Four particles each of mass `m` are placed at the corners of a square of side length `l`. The radius of gyration of the system about an axis perpendicular to the plane of square and passing through its centre is

To find the radius of gyration of a system of four particles each of mass `m` placed at the corners of a square of side length `l`, we can follow these steps: ### Step 1: Understand the Configuration We have four particles located at the corners of a square. The coordinates of these particles can be defined as follows: - Particle 1: (l/2, l/2) - Particle 2: (l/2, -l/2) - Particle 3: (-l/2, -l/2) - Particle 4: (-l/2, l/2) ### Step 2: Calculate the Total Mass The total mass \( M \) of the system is the sum of the masses of all four particles: \[ M = m + m + m + m = 4m \] ### Step 3: Determine the Distance of Each Particle from the Axis The radius of gyration \( k \) is defined as: \[ k = \sqrt{\frac{I}{M}} \] where \( I \) is the moment of inertia of the system about the given axis. ### Step 4: Calculate the Moment of Inertia The moment of inertia \( I \) for each particle about the axis perpendicular to the plane of the square and passing through its center can be calculated using the formula: \[ I = \sum m_i r_i^2 \] where \( r_i \) is the distance of each particle from the axis.

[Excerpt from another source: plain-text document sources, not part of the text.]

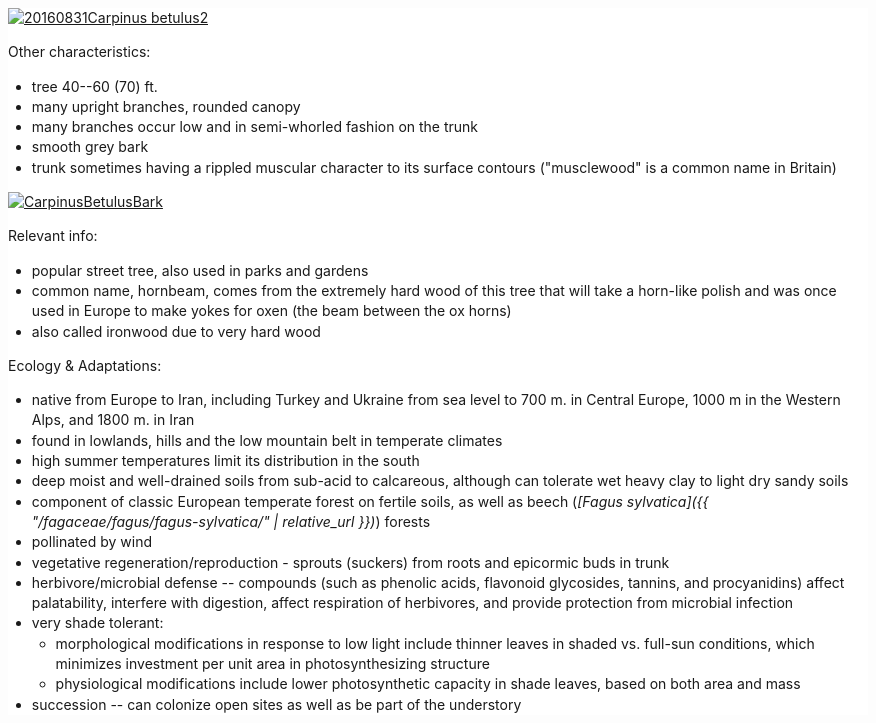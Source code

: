 <a title="AnRo0002 / CC0" href="https://commons.wikimedia.org/wiki/File:20160831Carpinus_betulus2.jpg"><img width="512" alt="20160831Carpinus betulus2" src="https://upload.wikimedia.org/wikipedia/commons/thumb/7/7b/20160831Carpinus_betulus2.jpg/512px-20160831Carpinus_betulus2.jpg"></a>

Other characteristics:
  - tree 40--60 (70) ft.
  - many upright branches, rounded canopy
  - many branches occur low and in semi-whorled fashion on the trunk
  - smooth grey bark
  - trunk sometimes having a rippled muscular character to its surface contours ("musclewood" is a common name in Britain)

<a title="Chhe / Public domain" href="https://commons.wikimedia.org/wiki/File:CarpinusBetulusBark.jpg"><img width="512" alt="CarpinusBetulusBark" src="https://upload.wikimedia.org/wikipedia/commons/thumb/9/94/CarpinusBetulusBark.jpg/512px-CarpinusBetulusBark.jpg"></a>

Relevant info:
  - popular street tree, also used in parks and gardens
  - common name, hornbeam, comes from the extremely hard wood of this tree that will take a horn-like polish and was once used in Europe to make yokes for oxen (the beam between the ox horns)
  - also called ironwood due to very hard wood


Ecology & Adaptations:
  - native from Europe to Iran, including Turkey and Ukraine from sea level to 700 m. in Central Europe, 1000 m in the Western Alps, and 1800 m. in Iran
  - found in lowlands, hills and the low mountain belt in temperate climates
  - high summer temperatures limit its distribution in the south
  - deep moist and well-drained soils from sub-acid to calcareous, although can tolerate wet heavy clay to light dry sandy soils
  - component of classic European temperate forest on fertile soils, as well as beech (*[Fagus sylvatica]({{ "/fagaceae/fagus/fagus-sylvatica/" | relative_url }})*) forests
  - pollinated by wind
  - vegetative regeneration/reproduction - sprouts (suckers) from roots and epicormic buds in trunk
  - herbivore/microbial defense -- compounds (such as phenolic acids, flavonoid glycosides, tannins, and procyanidins) affect palatability, interfere with digestion, affect respiration of herbivores, and provide protection from microbial infection
  - very shade tolerant:
    - morphological modifications in response to low light include thinner leaves in shaded vs. full-sun conditions, which minimizes investment per unit area in photosynthesizing structure
    - physiological modifications include lower photosynthetic capacity in shade leaves, based on both area and mass
  - succession -- can colonize open sites as well as be part of the understory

The distance of each particle from the center (0, 0) is given by: - For Particle 1: \( r_1 = \sqrt{(l/2)^2 + (l/2)^2} = \frac{l}{\sqrt{2}} \) - For Particle 2: \( r_2 = \frac{l}{\sqrt{2}} \) - For Particle 3: \( r_3 = \frac{l}{\sqrt{2}} \) - For Particle 4: \( r_4 = \frac{l}{\sqrt{2}} \) Now, substituting these into the moment of inertia formula: \[ I = m \left(\frac{l}{\sqrt{2}}\right)^2 + m \left(\frac{l}{\sqrt{2}}\right)^2 + m \left(\frac{l}{\sqrt{2}}\right)^2 + m \left(\frac{l}{\sqrt{2}}\right)^2 \] \[ I = 4m \left(\frac{l^2}{2}\right) = 2ml^2 \] ### Step 5: Calculate the Radius of Gyration Now, substituting \( I \) and \( M \) into the radius of gyration formula: \[ k = \sqrt{\frac{I}{M}} = \sqrt{\frac{2ml^2}{4m}} = \sqrt{\frac{l^2}{2}} = \frac{l}{\sqrt{2}} \] ### Final Answer The radius of gyration of the system about the specified axis is: \[ k = \frac{l}{\sqrt{2}} \]